Devean Deal

Profile
- Position: Outside linebacker

Personal information
- Born: September 4, 2002 (age 23)
- Listed height: 6 ft 2 in (1.88 m)
- Listed weight: 251 lb (114 kg)

Career information
- High school: Naaman Forest (Garland, Texas)
- College: Tulane (2021–2023); TCU (2024–2025);
- NFL draft: 2026: undrafted

Career history
- Seattle Seahawks (2026)*; Los Angeles Rams (2026)*;
- * Offseason or practice squad member only

Awards and highlights
- Second-team All-Big 12 (2025);

= Devean Deal =

American football player (born 2002)

Devean Deal (born September 4, 2002) is an American professional football outside linebacker.
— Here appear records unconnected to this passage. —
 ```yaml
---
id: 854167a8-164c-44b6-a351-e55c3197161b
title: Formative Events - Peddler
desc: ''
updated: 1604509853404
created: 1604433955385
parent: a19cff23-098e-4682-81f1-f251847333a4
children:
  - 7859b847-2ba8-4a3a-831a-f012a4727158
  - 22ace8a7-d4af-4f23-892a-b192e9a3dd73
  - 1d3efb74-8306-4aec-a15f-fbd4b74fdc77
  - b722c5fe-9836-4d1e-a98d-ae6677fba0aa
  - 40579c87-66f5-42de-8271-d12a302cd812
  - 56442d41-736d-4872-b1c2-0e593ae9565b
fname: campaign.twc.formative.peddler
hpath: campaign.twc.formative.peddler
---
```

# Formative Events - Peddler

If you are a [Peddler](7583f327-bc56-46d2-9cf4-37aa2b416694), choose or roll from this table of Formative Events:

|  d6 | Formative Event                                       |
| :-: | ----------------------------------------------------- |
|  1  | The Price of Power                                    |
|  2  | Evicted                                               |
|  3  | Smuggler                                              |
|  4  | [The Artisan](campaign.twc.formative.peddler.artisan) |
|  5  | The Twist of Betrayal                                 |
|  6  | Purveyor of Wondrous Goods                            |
He played college football for the TCU Horned Frogs and Tulane Green Wave.

==Early life==
Deal attended Pebble Hills High School for his freshman and sophomore seasons before transferring to Naaman Forest High School in Garland, Texas. Coming out of high school, he committed to play college football for the Tulane Green Wave.

==College career==
=== Tulane ===
During his three-year career at Tulane from 2021 to 2023, Deal played in 28 games, totaling 70 tackles with 15.5 going for a loss, five sacks, four pass deflections, a fumble recovery, and an interception. After the conclusion of the 2023 season, he entered the NCAA transfer portal.

=== TCU ===
Deal transferred to play for the TCU Horned Frogs. He finished the 2024 season with 46 tackles and five and a half sacks. In week 8 of the 2025 season, Deal notched two tackles, four pressures, half a sack, and a forced fumble in a victory over Baylor. He finished the 2025 season with 53 tackles with eight and a half going for a loss and three and a half sacks.

==Professional career==

Pre-draft measurables
| Height | Weight | Arm length | Hand span | Wingspan | Vertical jump | Broad jump |
| 6 ft 2+1⁄8 in (1.88 m) | 251 lb (114 kg) | 32+7⁄8 in (0.84 m) | 9+1⁄4 in (0.23 m) | 6 ft 7+5⁄8 in (2.02 m) | 33.5 in (0.85 m) | 9 ft 6 in (2.90 m) |
All values from Pro Day

===Seattle Seahawks===
After not being selected in the 2026 NFL draft, Deal signed with the Seattle Seahawks as an undrafted free agent. Deal was waived by the Seahawks on May 14, 2026.

=== Los Angeles Rams ===
On August 24, 2026, Deal was signed by the Los Angeles Rams, but was waived five days later.